On Dec 4, 3:07 pm, "William Stein" <[EMAIL PROTECTED]> wrote:
> On Thu, Dec 4, 2008 at 12:57 PM, Vijay <[EMAIL PROTECTED]> wrote:
>
> > Hi: I am trying to evaluate a double integral (since I cannot put
> > LaTeX, the 'S' below
> > stands for the integral sign:)
>
> >     1      sqrt(x)
> >    S      S         4xy - y^3 dy dx
> >     0      x^3
>
> > This is what I put into sage:
>
> > sage: var('x,y')
> > (x, y)
> > sage: f=4*x*y-y^3
> > sage: print f
> >                                               3
> >                                  4 x y - y
>
> > sage: print integrate(integrate(f,y,x^3,x^0.5),y,0,1)

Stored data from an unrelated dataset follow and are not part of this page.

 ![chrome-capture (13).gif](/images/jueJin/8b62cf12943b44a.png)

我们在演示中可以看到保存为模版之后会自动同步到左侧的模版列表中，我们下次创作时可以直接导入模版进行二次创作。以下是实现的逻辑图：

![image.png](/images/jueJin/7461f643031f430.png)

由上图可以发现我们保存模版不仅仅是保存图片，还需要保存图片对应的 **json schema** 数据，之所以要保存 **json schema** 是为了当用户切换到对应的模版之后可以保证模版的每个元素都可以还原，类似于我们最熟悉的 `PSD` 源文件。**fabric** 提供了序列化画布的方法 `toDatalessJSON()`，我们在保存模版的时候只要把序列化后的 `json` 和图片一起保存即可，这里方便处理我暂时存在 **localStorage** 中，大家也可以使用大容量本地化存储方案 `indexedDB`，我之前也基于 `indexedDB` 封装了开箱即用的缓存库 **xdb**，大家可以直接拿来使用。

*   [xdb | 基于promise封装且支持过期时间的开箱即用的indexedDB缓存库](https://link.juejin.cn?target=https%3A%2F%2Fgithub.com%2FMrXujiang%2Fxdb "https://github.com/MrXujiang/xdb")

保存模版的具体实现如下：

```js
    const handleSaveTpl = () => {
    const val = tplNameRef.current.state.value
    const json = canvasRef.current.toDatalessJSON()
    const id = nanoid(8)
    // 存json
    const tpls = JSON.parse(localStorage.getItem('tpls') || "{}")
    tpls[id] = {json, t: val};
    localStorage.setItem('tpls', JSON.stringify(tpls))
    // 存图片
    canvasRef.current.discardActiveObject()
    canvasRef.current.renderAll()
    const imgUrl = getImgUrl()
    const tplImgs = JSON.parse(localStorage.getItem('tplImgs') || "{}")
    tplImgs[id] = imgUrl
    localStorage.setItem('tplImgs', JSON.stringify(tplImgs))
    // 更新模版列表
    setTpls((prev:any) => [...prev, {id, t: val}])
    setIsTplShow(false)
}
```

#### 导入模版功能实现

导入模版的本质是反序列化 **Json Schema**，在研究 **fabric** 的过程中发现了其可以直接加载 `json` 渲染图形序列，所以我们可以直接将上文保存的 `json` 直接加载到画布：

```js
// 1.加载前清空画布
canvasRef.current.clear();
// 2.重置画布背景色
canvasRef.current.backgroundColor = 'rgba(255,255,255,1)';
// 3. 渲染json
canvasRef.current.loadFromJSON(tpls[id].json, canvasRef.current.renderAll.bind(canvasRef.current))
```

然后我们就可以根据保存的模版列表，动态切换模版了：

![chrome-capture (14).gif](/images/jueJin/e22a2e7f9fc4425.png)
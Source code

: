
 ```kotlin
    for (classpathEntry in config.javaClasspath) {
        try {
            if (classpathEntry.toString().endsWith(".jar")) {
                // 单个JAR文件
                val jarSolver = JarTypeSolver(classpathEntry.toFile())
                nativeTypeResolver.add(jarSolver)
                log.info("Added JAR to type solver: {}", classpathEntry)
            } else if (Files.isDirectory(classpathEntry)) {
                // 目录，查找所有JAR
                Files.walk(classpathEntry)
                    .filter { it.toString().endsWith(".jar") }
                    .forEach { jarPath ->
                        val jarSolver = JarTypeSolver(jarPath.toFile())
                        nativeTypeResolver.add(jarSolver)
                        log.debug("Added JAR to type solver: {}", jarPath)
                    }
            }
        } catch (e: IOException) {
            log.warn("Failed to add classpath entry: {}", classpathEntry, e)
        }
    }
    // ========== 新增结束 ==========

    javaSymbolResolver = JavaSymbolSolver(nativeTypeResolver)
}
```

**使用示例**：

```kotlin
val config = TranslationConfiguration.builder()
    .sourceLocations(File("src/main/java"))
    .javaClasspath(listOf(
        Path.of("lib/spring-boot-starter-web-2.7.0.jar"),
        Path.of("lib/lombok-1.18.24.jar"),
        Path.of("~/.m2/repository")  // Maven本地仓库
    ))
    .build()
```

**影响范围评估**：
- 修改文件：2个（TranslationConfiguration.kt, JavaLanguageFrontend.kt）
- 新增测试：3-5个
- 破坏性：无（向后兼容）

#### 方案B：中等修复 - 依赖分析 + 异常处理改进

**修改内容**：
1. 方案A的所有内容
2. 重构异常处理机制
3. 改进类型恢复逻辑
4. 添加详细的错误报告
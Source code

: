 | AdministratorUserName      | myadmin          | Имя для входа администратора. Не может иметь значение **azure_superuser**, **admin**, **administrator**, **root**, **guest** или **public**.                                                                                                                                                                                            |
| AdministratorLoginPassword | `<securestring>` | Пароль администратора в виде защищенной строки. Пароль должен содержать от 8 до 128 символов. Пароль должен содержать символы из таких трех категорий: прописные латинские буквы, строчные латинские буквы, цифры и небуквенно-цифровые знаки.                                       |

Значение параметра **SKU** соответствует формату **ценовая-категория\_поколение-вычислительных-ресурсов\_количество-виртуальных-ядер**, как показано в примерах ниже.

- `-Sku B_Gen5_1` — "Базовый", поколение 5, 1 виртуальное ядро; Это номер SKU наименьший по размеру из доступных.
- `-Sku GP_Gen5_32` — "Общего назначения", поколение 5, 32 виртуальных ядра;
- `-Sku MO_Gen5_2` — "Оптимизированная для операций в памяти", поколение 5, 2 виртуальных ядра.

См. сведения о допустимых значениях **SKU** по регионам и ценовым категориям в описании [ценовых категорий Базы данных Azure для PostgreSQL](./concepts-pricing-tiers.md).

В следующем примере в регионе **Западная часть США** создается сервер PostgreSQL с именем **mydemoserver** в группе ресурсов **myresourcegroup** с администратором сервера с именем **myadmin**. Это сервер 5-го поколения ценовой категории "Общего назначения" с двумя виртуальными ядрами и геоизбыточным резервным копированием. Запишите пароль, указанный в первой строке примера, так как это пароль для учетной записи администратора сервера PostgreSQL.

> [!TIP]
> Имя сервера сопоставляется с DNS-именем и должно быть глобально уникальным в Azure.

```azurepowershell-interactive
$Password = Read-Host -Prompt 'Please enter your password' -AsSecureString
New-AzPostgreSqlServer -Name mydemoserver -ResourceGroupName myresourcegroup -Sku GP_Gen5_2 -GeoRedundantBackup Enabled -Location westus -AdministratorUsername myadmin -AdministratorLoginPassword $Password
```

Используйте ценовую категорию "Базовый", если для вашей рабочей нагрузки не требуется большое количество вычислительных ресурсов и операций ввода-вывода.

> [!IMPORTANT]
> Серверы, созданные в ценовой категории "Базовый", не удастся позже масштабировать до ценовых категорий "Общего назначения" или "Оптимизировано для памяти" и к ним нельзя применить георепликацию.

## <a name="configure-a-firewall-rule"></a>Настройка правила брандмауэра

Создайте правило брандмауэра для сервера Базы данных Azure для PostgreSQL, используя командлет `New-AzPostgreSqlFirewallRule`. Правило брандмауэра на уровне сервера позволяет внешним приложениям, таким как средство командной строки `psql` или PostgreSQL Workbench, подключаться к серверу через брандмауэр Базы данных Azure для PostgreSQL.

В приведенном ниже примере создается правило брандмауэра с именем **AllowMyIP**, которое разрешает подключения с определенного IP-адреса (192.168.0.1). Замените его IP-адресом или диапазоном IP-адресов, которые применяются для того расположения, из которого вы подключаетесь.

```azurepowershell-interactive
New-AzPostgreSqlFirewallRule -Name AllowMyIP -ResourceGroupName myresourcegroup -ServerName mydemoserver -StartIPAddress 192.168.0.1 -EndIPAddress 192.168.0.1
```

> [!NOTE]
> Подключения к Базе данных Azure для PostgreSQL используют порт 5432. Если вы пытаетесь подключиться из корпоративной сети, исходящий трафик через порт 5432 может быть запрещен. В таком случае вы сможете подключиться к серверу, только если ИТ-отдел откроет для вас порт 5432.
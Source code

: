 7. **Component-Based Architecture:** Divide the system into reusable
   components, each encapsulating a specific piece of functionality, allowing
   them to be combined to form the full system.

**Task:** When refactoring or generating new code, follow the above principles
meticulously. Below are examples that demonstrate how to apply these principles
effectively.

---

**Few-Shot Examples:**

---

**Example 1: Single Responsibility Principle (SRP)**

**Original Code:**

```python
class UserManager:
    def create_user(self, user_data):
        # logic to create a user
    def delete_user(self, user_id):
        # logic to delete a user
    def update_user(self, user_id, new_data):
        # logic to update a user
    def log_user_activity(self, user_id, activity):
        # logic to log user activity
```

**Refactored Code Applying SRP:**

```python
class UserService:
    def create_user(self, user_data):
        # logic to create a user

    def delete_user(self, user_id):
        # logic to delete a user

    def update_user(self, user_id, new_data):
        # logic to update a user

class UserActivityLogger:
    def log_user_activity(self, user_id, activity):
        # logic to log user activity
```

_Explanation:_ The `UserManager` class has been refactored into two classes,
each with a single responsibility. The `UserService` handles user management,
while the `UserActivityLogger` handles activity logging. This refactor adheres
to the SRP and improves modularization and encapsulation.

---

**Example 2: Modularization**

> > ---------------------------------------------------------------------------
> > TypeError                                 Traceback (most recent call
> > last)
>
> > /home/vkg/sage-3.1.1/<ipython console> in <module>()
>
> > /home/vkg/sage-3.1.1/local/lib/python2.5/site-packages/sage/calculus/
> > functional.
> > py in integral(f, *args, **kwds)
> >    252     """
> >    253     try:
> > --> 254         return f.integral(*args, **kwds)
> >    255     except ValueError, err:
> >    256         raise err
>
> > /home/vkg/sage-3.1.1/local/lib/python2.5/site-packages/sage/calculus/
> > calculus.py
> >  in integral(self, v, a, b)
> >   2523                     raise ValueError, "Integral is divergent."
> >   2524                 else:
> > -> 2525                     raise TypeError, error
> >   2526
> >   2527
>
> > TypeError: Computation failed since Maxima requested additional
> > constraints (use
> >  assume):
> > Is  x  positive or negative?
>
> > Am I doing something wrong here?
>
> Use the assume command to get past this.  Here's a complete session that shows
> what to do:
>
> sage: var('x,y')
> sage: f=4*x*y-y^3
> sage: print f
>                                            3
>                                   4 x y - y
> sage: print integrate(integrate(f,y,x^3,x^0.5),y,0,1)
> boom
> sage: forget(); assume(x>0)
> sage: print integrate(integrate(f,y,x^3,x^0.5),y,0,1)
>                             12      7    2.0      2
>                            x   - 8 x    x    - 8 x
>                            ---------- - -----------
>                                4             4
> sage: forget(); assume(x<0)
> sage: print integrate(integrate(f,y,x^3,x^0.5),y,0,1)
> Traceback (most recent call last):
> ...
> TypeError: Error executing code in Maxima
>
> Do you think it would be better if instead of
>
> sage: print integrate(integrate(f,y,x^3,x^0.5),y,0,1)
> ... Is  x  positive or negative?
>
> one saw:
> ... Is  x  positive or negative?  (Try using the assume command.)